La dichiarazione è stata pronunciata durante gli auguri di fine anno negli studi Mediaset a Cologno Monzese, suscitando immediatamente reazioni e dibattito all’interno del partito e più ampiamente nel centrodestra italiano.
Nelle parole di Pier Silvio, non si legge una critica fatta alla leadership di Tajani, ma invece si percepisce un’esigenza condivisa da più fronti, al fine di trovare nuove idee ispiratrici per un programma rinnovato e competitivo, per il partito fondato dal padre Silvio. Nel suo discorso inoltre, ha anche precisato che questa evoluzione, non sarebbe soltanto utile a Forza Italia, ma in un contesto politico più ampio, porterebbe giovamento all’intera politica nazionale italiana.

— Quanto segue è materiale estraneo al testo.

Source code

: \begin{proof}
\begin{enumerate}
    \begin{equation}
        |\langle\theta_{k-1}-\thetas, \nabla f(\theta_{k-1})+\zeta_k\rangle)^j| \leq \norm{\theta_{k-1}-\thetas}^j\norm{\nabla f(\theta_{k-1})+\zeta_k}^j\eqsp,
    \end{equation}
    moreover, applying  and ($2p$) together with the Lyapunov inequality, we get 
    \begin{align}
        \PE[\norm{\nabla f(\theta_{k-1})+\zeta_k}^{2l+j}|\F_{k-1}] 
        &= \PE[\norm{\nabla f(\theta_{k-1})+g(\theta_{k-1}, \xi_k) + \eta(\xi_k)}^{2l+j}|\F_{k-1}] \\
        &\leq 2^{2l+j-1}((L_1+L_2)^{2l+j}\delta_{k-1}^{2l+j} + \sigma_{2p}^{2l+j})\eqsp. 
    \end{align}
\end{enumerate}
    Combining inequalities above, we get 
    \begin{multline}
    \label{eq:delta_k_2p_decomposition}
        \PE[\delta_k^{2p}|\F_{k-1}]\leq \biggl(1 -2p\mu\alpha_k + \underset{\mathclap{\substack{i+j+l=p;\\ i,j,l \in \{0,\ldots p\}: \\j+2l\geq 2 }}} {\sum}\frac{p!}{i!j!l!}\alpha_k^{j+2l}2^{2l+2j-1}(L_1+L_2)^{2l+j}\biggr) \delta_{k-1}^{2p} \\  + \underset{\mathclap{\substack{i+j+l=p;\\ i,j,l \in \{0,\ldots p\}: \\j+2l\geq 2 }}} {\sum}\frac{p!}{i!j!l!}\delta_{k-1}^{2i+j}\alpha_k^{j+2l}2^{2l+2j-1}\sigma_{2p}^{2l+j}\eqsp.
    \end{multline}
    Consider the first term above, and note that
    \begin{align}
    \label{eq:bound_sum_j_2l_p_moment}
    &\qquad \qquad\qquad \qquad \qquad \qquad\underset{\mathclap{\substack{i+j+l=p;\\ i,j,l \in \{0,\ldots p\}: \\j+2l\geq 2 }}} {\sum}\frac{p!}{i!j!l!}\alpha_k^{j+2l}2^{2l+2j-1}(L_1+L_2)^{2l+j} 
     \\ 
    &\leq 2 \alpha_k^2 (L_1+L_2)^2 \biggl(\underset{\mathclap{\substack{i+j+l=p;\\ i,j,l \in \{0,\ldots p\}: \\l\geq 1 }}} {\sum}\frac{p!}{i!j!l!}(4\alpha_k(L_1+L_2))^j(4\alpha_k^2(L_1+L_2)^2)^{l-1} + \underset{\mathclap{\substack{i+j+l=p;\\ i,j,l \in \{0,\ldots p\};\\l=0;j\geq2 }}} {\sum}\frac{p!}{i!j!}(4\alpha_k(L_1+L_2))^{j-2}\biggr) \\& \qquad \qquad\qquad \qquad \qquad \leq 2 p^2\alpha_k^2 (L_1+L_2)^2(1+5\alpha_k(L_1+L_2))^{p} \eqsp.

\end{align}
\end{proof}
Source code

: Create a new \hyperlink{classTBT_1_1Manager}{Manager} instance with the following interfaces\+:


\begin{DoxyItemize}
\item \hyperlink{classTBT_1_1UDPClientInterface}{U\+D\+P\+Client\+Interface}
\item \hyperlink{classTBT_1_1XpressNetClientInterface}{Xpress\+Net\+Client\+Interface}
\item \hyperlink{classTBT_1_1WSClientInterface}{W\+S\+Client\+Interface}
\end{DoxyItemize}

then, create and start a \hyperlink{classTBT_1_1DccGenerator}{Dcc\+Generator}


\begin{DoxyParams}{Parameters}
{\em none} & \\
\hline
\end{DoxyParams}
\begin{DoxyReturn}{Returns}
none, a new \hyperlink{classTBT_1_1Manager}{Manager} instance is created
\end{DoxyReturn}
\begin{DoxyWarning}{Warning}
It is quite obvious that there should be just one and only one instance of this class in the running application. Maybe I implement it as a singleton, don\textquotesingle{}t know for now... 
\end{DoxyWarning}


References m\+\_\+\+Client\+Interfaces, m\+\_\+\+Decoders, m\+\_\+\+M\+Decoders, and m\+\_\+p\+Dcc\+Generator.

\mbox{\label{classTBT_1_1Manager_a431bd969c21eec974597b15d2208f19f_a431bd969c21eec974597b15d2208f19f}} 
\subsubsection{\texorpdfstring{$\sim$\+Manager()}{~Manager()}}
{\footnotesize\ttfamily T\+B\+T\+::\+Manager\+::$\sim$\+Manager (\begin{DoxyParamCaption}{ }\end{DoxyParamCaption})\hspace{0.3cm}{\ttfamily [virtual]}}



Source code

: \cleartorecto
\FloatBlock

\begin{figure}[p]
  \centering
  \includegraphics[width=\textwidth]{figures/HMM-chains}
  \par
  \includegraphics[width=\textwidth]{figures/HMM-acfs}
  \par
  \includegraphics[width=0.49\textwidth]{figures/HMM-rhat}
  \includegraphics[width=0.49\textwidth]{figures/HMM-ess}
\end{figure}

Nel periodo successivo alle dichiarazioni di Pier Silvio Berlusconi, alcuni dirigenti e commentatori politici hanno letto il “richiamo” come una sorta di appello alla necessità di ammodernare la classe dirigente di Forza Italia, specie di fronte al mutato panorama politico italiano post-Berlusconi, in cui il partito ha sì un consenso stabile, ma tuttavia non risulta dominante nell’area del centrodestra.
Altri osservatori hanno invece evidenziato come la richiesta di “facce nuove” si inserisca in un più ampio confronto interno sulla direzione e sull’identità del partito stesso: un elemento di contesto riguarda infatti la posizione di Marina Berlusconi, sorella di Pier Silvio e presidente di Fininvest. Secondo fonti giornalistiche, Marina starebbe continuando a esercitare una forma di influenza morale e persuasiva sul partito, al fine di sostenere la leadership di Tajani e favorire il percorso di ricambio generazionale che sembra in corso. Recentemente a Milano, Marina ha ribadito che il rinnovamento va perseguito senza mettere in discussione l’attuale guida del partito.
La questione del rinnovamento tuttavia, non riguarda soltanto volti, ma anche contenuti programmatici. Le proposte di Pier Silvio e di altri esponenti, collegano l’esigenza delle nuove generazioni con la modernizzazione delle idee di bandiera, attraverso nuovi riferimenti a tematiche come le politiche economiche, i diritti civili e in particolare la valorizzazione dell’azione liberale nel centrodestra.